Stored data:
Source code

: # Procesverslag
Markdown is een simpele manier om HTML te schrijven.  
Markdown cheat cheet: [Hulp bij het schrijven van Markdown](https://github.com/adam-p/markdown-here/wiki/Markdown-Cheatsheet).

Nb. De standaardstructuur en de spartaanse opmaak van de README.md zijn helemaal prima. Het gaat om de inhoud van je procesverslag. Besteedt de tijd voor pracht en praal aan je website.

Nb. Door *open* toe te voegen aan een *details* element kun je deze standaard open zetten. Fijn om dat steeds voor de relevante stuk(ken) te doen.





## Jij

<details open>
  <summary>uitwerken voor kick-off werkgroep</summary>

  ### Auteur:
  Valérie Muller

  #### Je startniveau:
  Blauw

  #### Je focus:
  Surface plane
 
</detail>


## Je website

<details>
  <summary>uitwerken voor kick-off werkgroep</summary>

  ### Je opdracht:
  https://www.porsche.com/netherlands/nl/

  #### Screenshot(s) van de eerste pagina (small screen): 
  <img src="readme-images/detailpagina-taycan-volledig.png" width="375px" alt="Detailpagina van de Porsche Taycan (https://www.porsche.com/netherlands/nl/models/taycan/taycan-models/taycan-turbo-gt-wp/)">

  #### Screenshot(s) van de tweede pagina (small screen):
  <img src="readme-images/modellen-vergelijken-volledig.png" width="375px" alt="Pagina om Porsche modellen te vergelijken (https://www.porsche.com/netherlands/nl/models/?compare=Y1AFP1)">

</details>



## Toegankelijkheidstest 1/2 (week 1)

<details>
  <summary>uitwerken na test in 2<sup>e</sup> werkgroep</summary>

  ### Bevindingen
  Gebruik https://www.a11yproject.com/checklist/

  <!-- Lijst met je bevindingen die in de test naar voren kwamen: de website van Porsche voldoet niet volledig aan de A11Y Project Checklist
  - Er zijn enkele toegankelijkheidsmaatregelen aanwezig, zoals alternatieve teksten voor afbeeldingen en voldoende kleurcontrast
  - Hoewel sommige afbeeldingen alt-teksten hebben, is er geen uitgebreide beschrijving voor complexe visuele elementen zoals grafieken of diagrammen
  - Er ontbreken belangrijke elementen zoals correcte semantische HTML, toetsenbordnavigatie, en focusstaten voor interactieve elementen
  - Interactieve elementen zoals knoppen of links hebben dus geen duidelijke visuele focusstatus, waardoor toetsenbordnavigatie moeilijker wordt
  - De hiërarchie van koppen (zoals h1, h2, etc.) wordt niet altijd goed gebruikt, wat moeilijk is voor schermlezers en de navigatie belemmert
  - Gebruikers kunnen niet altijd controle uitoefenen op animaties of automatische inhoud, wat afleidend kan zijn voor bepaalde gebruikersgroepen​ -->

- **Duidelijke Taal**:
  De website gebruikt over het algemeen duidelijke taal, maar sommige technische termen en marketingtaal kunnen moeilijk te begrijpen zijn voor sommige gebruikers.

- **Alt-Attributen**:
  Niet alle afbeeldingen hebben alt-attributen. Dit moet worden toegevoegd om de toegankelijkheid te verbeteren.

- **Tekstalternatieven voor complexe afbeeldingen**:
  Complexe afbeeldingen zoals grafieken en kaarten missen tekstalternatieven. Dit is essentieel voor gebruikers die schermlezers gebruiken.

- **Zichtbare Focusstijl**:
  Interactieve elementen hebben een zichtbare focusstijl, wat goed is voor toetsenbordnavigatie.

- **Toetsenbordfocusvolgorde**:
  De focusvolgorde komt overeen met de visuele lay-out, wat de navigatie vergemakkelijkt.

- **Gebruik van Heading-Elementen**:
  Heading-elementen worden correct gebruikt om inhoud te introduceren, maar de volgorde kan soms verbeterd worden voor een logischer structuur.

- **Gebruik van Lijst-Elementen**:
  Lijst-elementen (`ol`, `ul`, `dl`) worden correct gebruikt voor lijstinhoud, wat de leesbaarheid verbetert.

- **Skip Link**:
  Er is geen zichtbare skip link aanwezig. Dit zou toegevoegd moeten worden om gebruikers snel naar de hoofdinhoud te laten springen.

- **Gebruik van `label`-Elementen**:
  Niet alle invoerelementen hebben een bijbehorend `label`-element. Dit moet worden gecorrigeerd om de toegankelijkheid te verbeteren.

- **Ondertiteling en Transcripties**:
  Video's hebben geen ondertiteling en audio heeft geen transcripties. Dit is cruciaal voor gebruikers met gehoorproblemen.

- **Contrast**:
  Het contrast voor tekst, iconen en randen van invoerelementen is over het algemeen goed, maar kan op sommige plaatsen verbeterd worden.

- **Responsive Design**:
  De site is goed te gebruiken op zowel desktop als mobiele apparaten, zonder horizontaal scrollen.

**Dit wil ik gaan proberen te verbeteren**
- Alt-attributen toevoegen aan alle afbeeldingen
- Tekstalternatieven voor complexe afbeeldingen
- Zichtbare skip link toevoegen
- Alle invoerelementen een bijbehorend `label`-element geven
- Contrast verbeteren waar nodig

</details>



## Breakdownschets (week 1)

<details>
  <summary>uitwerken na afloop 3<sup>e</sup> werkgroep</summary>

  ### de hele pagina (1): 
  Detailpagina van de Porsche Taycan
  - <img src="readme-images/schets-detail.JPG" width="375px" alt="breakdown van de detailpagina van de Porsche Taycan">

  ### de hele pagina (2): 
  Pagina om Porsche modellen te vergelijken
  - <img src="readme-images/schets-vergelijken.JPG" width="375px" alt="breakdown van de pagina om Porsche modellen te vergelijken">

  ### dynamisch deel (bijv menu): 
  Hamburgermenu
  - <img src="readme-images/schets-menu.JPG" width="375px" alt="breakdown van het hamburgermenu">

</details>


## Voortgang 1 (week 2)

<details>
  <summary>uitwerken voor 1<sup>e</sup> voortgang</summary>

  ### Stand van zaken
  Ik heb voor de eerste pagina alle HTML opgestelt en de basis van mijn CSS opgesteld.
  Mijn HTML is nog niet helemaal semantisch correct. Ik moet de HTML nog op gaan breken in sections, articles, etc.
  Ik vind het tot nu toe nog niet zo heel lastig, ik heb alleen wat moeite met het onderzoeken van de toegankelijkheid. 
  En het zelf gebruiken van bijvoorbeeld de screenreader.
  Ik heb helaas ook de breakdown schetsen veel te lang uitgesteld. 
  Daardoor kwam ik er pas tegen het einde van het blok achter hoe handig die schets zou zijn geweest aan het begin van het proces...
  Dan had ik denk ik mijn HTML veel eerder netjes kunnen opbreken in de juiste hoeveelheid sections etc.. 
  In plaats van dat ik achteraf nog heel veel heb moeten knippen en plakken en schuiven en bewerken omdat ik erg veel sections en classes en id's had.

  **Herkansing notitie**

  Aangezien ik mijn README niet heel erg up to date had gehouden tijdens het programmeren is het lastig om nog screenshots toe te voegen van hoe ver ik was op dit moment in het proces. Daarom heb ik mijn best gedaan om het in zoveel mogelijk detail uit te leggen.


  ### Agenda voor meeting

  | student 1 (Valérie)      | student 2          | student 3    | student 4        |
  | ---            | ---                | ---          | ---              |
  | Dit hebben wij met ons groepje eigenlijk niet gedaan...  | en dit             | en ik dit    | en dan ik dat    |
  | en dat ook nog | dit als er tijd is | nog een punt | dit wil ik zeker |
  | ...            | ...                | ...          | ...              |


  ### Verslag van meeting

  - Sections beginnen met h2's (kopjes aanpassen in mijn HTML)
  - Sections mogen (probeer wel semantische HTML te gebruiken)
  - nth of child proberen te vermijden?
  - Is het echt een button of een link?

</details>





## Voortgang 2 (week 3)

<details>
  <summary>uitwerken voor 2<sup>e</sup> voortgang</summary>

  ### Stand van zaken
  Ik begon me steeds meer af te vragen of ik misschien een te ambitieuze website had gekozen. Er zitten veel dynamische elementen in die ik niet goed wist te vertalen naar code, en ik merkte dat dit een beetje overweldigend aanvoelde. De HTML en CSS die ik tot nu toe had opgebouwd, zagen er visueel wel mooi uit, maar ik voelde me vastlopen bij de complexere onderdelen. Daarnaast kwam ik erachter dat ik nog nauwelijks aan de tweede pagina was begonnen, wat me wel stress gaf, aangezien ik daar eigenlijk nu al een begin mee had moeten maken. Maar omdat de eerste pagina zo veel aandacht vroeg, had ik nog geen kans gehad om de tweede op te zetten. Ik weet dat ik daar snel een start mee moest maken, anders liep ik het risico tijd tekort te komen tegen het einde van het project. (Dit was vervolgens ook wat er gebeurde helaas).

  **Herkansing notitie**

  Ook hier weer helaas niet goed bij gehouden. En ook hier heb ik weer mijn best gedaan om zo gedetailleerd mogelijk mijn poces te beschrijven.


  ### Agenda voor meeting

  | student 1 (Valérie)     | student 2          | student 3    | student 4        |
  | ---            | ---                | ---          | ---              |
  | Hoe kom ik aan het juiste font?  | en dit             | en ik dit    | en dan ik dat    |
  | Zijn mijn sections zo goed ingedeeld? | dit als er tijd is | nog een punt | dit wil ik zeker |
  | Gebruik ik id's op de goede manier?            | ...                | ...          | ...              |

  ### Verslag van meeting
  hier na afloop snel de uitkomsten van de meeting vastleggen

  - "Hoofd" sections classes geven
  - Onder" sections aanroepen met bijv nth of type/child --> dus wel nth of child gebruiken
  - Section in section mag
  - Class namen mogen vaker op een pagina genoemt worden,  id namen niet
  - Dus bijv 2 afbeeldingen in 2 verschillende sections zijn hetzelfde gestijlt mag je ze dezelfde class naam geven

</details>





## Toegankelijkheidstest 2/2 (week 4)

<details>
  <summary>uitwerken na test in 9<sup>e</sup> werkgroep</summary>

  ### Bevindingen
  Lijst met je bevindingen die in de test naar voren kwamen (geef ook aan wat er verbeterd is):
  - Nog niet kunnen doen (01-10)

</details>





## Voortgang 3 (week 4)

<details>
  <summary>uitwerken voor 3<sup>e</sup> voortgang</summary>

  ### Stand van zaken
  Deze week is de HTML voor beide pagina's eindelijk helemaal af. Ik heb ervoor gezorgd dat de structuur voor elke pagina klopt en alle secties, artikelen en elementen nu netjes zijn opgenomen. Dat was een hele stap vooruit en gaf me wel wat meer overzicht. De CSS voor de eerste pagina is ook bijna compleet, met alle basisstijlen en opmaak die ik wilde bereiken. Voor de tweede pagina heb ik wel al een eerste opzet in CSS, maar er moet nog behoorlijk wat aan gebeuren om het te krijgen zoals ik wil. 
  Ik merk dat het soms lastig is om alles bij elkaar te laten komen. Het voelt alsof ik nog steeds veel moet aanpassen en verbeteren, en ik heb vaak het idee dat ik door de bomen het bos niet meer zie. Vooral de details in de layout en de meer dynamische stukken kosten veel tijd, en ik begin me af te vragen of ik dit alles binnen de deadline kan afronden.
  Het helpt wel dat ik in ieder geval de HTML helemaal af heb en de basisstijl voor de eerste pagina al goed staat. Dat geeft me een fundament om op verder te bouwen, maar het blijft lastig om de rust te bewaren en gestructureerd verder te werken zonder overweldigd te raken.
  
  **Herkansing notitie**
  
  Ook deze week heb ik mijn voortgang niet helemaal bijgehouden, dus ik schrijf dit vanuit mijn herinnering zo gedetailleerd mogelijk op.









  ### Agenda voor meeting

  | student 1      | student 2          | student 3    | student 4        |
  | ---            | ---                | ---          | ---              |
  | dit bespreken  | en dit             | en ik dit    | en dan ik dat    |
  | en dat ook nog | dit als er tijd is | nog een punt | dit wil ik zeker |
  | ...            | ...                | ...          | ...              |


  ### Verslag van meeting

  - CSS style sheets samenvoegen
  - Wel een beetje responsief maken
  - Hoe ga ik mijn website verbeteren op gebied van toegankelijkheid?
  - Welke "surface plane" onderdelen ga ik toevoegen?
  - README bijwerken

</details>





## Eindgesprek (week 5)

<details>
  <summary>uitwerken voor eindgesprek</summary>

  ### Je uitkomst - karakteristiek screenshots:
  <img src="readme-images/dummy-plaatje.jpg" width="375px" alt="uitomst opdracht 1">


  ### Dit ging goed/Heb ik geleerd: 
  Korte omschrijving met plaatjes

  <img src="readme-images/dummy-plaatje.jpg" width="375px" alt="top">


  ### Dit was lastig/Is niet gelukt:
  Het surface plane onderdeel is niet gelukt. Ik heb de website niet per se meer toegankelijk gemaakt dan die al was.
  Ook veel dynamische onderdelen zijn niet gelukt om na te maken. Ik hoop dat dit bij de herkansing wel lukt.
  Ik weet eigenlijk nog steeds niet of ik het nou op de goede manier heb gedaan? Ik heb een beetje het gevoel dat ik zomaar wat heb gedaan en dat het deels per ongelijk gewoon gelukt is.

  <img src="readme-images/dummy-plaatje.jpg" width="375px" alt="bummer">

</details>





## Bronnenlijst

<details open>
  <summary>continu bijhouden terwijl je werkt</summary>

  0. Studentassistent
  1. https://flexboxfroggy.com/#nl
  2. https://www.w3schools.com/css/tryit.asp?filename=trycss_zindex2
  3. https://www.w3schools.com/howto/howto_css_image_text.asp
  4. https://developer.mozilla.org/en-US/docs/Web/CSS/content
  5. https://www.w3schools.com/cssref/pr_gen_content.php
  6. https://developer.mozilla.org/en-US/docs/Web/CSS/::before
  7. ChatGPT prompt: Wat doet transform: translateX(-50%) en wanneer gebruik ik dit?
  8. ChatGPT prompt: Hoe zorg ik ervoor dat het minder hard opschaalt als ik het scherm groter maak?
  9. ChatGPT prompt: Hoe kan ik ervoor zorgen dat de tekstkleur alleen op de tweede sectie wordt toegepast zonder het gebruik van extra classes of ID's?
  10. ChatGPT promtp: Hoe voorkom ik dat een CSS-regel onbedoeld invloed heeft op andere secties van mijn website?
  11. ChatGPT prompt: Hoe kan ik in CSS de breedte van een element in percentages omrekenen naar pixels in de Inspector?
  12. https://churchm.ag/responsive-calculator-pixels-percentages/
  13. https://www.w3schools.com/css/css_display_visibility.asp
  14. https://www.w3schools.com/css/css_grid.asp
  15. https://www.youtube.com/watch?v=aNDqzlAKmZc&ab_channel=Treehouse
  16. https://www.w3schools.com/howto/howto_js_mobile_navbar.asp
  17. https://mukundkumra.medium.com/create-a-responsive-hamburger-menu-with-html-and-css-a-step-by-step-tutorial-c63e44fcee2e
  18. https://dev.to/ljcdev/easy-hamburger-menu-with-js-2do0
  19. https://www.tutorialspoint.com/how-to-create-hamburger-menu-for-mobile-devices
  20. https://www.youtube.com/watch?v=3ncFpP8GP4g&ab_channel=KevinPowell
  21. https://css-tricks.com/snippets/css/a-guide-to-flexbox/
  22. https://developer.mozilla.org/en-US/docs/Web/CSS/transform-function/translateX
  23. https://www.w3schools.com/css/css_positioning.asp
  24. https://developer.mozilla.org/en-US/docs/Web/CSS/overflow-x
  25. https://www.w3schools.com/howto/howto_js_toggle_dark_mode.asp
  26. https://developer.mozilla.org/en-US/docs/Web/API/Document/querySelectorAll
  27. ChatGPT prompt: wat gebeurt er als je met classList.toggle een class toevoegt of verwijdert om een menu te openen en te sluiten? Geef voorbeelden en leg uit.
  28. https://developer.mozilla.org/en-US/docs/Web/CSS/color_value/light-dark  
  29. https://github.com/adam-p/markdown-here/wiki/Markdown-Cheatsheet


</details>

• TASK GOAL:
What is needed is a verbatim copy of every line in the records above from the one containing "13. https://www.w3schools.com/css/css_display_visibility.asp" down to the one containing "21. https://css-tricks.com/snippets/css/a-guide-to-flexbox/", both included, and nothing more.

• THE ANSWER:
  13. https://www.w3schools.com/css/css_display_visibility.asp
  14. https://www.w3schools.com/css/css_grid.asp
  15. https://www.youtube.com/watch?v=aNDqzlAKmZc&ab_channel=Treehouse
  16. https://www.w3schools.com/howto/howto_js_mobile_navbar.asp
  17. https://mukundkumra.medium.com/create-a-responsive-hamburger-menu-with-html-and-css-a-step-by-step-tutorial-c63e44fcee2e
  18. https://dev.to/ljcdev/easy-hamburger-menu-with-js-2do0
  19. https://www.tutorialspoint.com/how-to-create-hamburger-menu-for-mobile-devices
  20. https://www.youtube.com/watch?v=3ncFpP8GP4g&ab_channel=KevinPowell
  21. https://css-tricks.com/snippets/css/a-guide-to-flexbox/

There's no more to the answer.